IR step for optimizing initialization of aggregates
Motivation
Initialization of aggregates currently produces a series of field-by-field value assignments. In the case of nested aggregates, field-by-field initialized nested aggregate is in addition stored in an intermediate local and memcopied into the parent aggregate.
There is a lot of room for improvement here. E.g., the following initialization:
A {
a: 0,
b: [0; 10],
c: C { x: 0, y: 0, z: 0 }
d: (0, 0, 0),
}
will currently result in one mem_clear_val, one mem_copy_val, and seven stores.
Obviously, it can be optimized down to just a single mem_clear_val.
The only isolated optimization we did so far was introducing using mcli/mem_clear_val for zero-initializing array repeats in #7299. However, this can be seen just as a special case of zero-initializing aggregates in general. Which is in addition again just a special case of initializing aggregates.

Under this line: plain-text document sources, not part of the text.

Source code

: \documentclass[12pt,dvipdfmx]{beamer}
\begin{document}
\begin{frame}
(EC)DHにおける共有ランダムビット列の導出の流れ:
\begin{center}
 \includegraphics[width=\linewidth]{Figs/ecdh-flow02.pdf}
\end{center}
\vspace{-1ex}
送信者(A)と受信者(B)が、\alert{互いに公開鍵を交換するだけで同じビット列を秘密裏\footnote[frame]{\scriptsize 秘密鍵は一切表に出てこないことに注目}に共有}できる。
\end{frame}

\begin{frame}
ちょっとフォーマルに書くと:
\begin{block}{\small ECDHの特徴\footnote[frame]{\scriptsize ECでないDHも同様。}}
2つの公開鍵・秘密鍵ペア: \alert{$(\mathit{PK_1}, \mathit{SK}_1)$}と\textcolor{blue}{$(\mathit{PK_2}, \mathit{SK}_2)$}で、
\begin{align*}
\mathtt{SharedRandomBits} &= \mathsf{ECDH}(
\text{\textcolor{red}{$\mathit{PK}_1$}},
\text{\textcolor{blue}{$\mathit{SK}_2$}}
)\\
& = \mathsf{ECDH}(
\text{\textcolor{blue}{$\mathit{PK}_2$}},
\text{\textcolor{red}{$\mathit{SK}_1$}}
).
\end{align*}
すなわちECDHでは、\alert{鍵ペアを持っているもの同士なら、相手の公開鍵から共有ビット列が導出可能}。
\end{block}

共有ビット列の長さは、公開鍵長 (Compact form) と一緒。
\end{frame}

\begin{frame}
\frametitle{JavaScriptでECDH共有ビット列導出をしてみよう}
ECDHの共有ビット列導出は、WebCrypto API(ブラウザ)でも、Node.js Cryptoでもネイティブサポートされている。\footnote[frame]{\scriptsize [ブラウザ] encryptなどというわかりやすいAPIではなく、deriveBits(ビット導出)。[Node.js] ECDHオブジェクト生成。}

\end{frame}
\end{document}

#7299 was about improving encoding and decoding of arrays and the optimization had only that scope in mind.
E.g., while [0; N] will be reduced to a single mem_clear_val, [0, 0, 0, 0, ...] will still be initialized either as element-by-element stores or a loop, depending on the number of elements.
Also, [S { a: 0 }; 5] will be initialized as element-by-element producing five stores, while [S { a: 0 }; 10] will produce a loop.
Having, e.g., [S { a: 0, b: 0}; <5 or 10>] will double the number of stores.
It is obvious that in all these cases, we can still have just a single mem_clear_val.
The goal of this issue is to provide a way to produce an optimized initialization for an arbitrary aggregate initialization, not only for zero-initialized aggregates. More on that in the below chapter "Expected Results"
Expected Results
We expect aggregates to always be initialized in the most optimal way in terms of gas and bytecode cost.
Zero-initialized Aggregates
Initializing zero-initialized aggregates must always be optimized down to a single mem_clear_val, no matter how complex the aggregate structure is.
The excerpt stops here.